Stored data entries
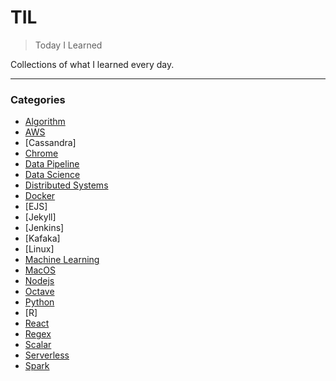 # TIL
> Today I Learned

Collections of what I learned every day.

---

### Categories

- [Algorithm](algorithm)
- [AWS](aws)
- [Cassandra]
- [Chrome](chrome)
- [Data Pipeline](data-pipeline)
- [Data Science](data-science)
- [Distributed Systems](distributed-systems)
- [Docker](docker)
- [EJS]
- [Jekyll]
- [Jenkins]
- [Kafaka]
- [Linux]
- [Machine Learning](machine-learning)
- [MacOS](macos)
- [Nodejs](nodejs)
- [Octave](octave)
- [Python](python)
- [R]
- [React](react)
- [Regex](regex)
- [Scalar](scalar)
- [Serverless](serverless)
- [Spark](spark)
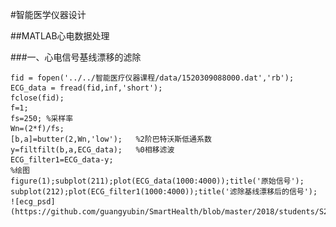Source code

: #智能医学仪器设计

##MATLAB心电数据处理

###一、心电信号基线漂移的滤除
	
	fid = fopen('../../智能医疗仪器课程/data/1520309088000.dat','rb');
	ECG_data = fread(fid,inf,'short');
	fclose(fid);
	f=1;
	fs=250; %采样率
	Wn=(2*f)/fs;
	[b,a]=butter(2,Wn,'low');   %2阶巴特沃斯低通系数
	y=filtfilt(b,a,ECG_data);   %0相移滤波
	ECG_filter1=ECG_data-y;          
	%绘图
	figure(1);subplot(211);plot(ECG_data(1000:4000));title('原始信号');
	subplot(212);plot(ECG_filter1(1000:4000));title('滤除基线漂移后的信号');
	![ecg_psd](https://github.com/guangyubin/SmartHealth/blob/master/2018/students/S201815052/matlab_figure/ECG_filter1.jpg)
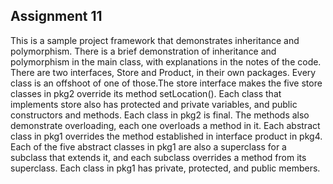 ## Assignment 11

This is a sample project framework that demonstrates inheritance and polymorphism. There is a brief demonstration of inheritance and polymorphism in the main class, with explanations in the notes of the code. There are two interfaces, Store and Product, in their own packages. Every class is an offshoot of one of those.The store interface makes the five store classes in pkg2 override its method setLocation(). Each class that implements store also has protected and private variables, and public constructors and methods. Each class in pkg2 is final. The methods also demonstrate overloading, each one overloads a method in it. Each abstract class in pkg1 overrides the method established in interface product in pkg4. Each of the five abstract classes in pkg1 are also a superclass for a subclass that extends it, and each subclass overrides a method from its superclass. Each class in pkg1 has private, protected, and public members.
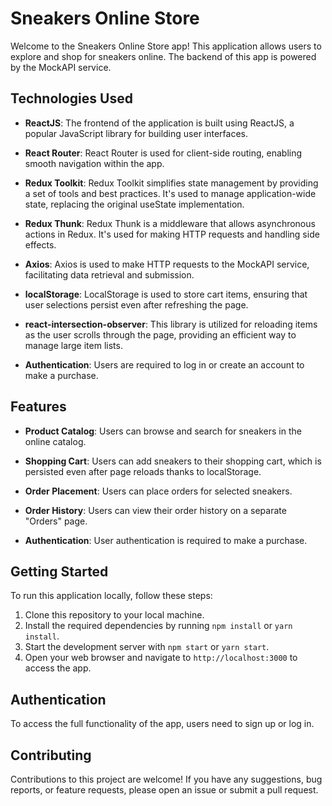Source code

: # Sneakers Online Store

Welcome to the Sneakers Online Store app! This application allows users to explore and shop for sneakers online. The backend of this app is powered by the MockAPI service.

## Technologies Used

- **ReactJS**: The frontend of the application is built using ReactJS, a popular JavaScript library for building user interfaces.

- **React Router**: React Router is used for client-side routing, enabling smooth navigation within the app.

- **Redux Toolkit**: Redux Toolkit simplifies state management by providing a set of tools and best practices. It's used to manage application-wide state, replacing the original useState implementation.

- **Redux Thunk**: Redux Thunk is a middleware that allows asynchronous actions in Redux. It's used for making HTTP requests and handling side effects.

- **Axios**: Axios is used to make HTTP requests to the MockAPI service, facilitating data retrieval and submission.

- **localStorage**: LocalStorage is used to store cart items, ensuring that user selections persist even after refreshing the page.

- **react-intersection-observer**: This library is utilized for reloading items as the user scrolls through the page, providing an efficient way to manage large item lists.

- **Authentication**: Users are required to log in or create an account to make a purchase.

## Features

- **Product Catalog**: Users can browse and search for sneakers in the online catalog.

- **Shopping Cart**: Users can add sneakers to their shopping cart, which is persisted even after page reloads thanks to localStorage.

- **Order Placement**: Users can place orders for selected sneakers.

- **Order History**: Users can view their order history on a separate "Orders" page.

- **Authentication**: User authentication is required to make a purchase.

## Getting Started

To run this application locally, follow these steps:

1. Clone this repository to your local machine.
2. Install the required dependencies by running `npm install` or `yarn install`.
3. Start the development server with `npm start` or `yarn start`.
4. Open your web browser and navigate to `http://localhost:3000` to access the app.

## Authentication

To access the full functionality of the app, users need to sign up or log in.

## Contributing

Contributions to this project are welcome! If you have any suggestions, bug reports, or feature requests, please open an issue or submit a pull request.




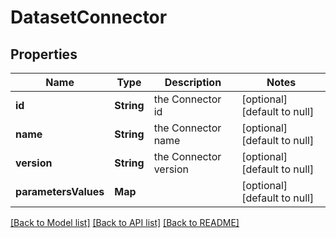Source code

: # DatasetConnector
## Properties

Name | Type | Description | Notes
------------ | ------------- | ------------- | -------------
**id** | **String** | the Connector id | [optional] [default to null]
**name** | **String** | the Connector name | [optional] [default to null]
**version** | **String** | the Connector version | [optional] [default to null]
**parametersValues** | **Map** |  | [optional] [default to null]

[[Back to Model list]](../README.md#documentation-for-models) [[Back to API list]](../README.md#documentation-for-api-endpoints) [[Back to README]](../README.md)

Work task: Going by the data above, give back only the lines from the one containing "- [Octave](octave)" through the one containing "Wn=(2*f)/fs;", exactly as they stand, both ends included and no images.

Output for this task:
- [Octave](octave)
- [Python](python)
- [R]
- [React](react)
- [Regex](regex)
- [Scalar](scalar)
- [Serverless](serverless)
- [Spark](spark)
Source code

: #智能医学仪器设计

##MATLAB心电数据处理

###一、心电信号基线漂移的滤除
	
	fid = fopen('../../智能医疗仪器课程/data/1520309088000.dat','rb');
	ECG_data = fread(fid,inf,'short');
	fclose(fid);
	f=1;
	fs=250; %采样率
	Wn=(2*f)/fs;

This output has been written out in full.